- _GIVEN DATA_

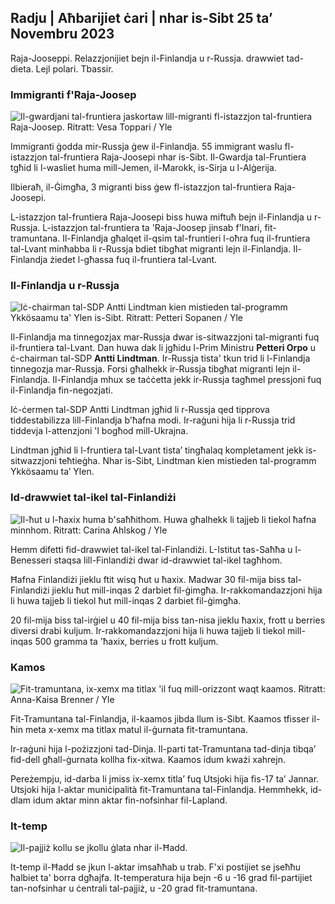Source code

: ## Radju \| Aħbarijiet ċari \| nhar is-Sibt 25 ta’ Novembru 2023

Raja-Jooseppi. Relazzjonijiet bejn il-Finlandja u r-Russja. drawwiet tad-dieta. Lejl polari. Tbassir.

### Immigranti f'Raja-Joosep

![Il-gwardjani tal-fruntiera jaskortaw lill-migranti fl-istazzjon tal-fruntiera Raja-Joosep. Ritratt: Vesa Toppari / Yle](https://images.cdn.yle.fi/image/upload/c_crop,h_2485,w_4434,x_0,y_0/ar_1.7777777777777777,c_fill,g_faces,h_675,w_1200.0/d_1200.q_auto:eco/f_auto/fl_lossy/v1700923049/39-12066516562050c25bf5)

Immigranti ġodda mir-Russja ġew il-Finlandja. 55 immigrant waslu fl-istazzjon tal-fruntiera Raja-Joosepi nhar is-Sibt. Il-Gwardja tal-Fruntiera tgħid li l-wasliet huma mill-Jemen, il-Marokk, is-Sirja u l-Alġerija.

Ilbieraħ, il-Ġimgħa, 3 migranti biss ġew fl-istazzjon tal-fruntiera Raja-Joosepi.

L-istazzjon tal-fruntiera Raja-Joosepi biss huwa miftuħ bejn il-Finlandja u r-Russja. L-istazzjon tal-fruntiera ta 'Raja-Joosep jinsab f'Inari, fit-tramuntana. Il-Finlandja għalqet il-qsim tal-fruntieri l-oħra fuq il-fruntiera tal-Lvant minħabba li r-Russja bdiet tibgħat migranti lejn il-Finlandja. Il-Finlandja żiedet l-għassa fuq il-fruntiera tal-Lvant.

### Il-Finlandja u r-Russja

![Iċ-chairman tal-SDP Antti Lindtman kien mistieden tal-programm Ykkösaamu ta' Ylen is-Sibt. Ritratt: Petteri Sopanen / Yle](https://images.cdn.yle.fi/image/upload/c_crop,h_2246,w_3994,x_0,y_219/ar_1.7777777777777777,c_fill,g_faces,h_670/0,d_r1201.q_auto:eco/f_auto/fl_lossy/v1700900444/39-12065056561addd4a0a6)

Il-Finlandja ma tinnegozjax mar-Russja dwar is-sitwazzjoni tal-migranti fuq il-fruntiera tal-Lvant. Dan huwa dak li jgħidu l-Prim Ministru **Petteri Orpo** u ċ-chairman tal-SDP **Antti Lindtman**. Ir-Russja tista' tkun trid li l-Finlandja tinnegozja mar-Russja. Forsi għalhekk ir-Russja tibgħat migranti lejn il-Finlandja. Il-Finlandja mhux se taċċetta jekk ir-Russja tagħmel pressjoni fuq il-Finlandja fin-negozjati.

Iċ-ċermen tal-SDP Antti Lindtman jgħid li r-Russja qed tipprova tiddestabilizza lill-Finlandja b'ħafna modi. Ir-raġuni hija li r-Russja trid tiddevja l-attenzjoni 'l bogħod mill-Ukrajna.

Lindtman jgħid li l-fruntiera tal-Lvant tista’ tingħalaq kompletament jekk is-sitwazzjoni teħtieġha. Nhar is-Sibt, Lindtman kien mistieden tal-programm Ykkösaamu ta’ Ylen.

### Id-drawwiet tal-ikel tal-Finlandiżi

![Il-ħut u l-ħaxix huma b'saħħithom. Huwa għalhekk li tajjeb li tiekol ħafna minnhom. Ritratt: Carina Ahlskog / Yle](https://images.cdn.yle.fi/image/upload/c_crop,h_2495,w_4437,x_987,y_765/ar_1.7777777777777777,c_fill,g_faces,w/h_12700,/h_12_1700q_auto:eco/f_auto/fl_lossy/v1693405582/39-116488464ef488e5f9cd)

Hemm difetti fid-drawwiet tal-ikel tal-Finlandiżi. L-Istitut tas-Saħħa u l-Benesseri staqsa lill-Finlandiżi dwar id-drawwiet tal-ikel tagħhom.

Ħafna Finlandiżi jieklu ftit wisq ħut u ħaxix. Madwar 30 fil-mija biss tal-Finlandiżi jieklu ħut mill-inqas 2 darbiet fil-ġimgħa. Ir-rakkomandazzjoni hija li huwa tajjeb li tiekol ħut mill-inqas 2 darbiet fil-ġimgħa.

20 fil-mija biss tal-irġiel u 40 fil-mija biss tan-nisa jieklu ħaxix, frott u berries diversi drabi kuljum. Ir-rakkomandazzjoni hija li huwa tajjeb li tiekol mill-inqas 500 gramma ta 'ħaxix, berries u frott kuljum.

### Kamos

![Fit-tramuntana, ix-xemx ma titlax 'il fuq mill-orizzont waqt kaamos. Ritratt: Anna-Kaisa Brenner / Yle](https://images.cdn.yle.fi/image/upload/c_crop,h_1944,w_3456,x_0,y_1025/ar_1.7777777777777777,c_fill,g_faces,w_12_100,w_12_12000/q_auto:eco/f_auto/fl_lossy/v1641653122/39-89980561d9a329301e9)

Fit-Tramuntana tal-Finlandja, il-kaamos jibda llum is-Sibt. Kaamos tfisser il-ħin meta x-xemx ma titlax matul il-ġurnata fit-tramuntana.

Ir-raġuni hija l-pożizzjoni tad-Dinja. Il-parti tat-Tramuntana tad-dinja tibqa’ fid-dell għall-ġurnata kollha fix-xitwa. Kaamos idum kważi xahrejn.

Pereżempju, id-darba li jmiss ix-xemx titla’ fuq Utsjoki hija fis-17 ta’ Jannar. Utsjoki hija l-aktar muniċipalità fit-Tramuntana tal-Finlandja. Hemmhekk, id-dlam idum aktar minn aktar fin-nofsinhar fil-Lapland.

### It-temp

![Il-pajjiż kollu se jkollu ġlata nhar il-Ħadd.](https://images.cdn.yle.fi/image/upload/c_crop,h_1080,w_1919,x_0,y_0/ar_1.77777777777777777,c_fill,g_faces,h_6705,w_/dpr_1.0/q_auto:eco/f_auto/fl_lossy/v1700928265/39-120668565621aeb49ab4)

It-temp il-Ħadd se jkun l-aktar imsaħħab u trab. F'xi postijiet se jseħħu ħalbiet ta' borra dgħajfa. It-temperatura hija bejn -6 u -16 grad fil-partijiet tan-nofsinhar u ċentrali tal-pajjiż, u -20 grad fit-tramuntana.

- _WORK TO COMPLETE_
For each line in the data that contains the string "programm", give a copy of that line.

- _FINISHED TASK_
![Iċ-chairman tal-SDP Antti Lindtman kien mistieden tal-programm Ykkösaamu ta' Ylen is-Sibt. Ritratt: Petteri Sopanen / Yle](https://images.cdn.yle.fi/image/upload/c_crop,h_2246,w_3994,x_0,y_219/ar_1.7777777777777777,c_fill,g_faces,h_670/0,d_r1201.q_auto:eco/f_auto/fl_lossy/v1700900444/39-12065056561addd4a0a6)
Lindtman jgħid li l-fruntiera tal-Lvant tista’ tingħalaq kompletament jekk is-sitwazzjoni teħtieġha. Nhar is-Sibt, Lindtman kien mistieden tal-programm Ykkösaamu ta’ Ylen.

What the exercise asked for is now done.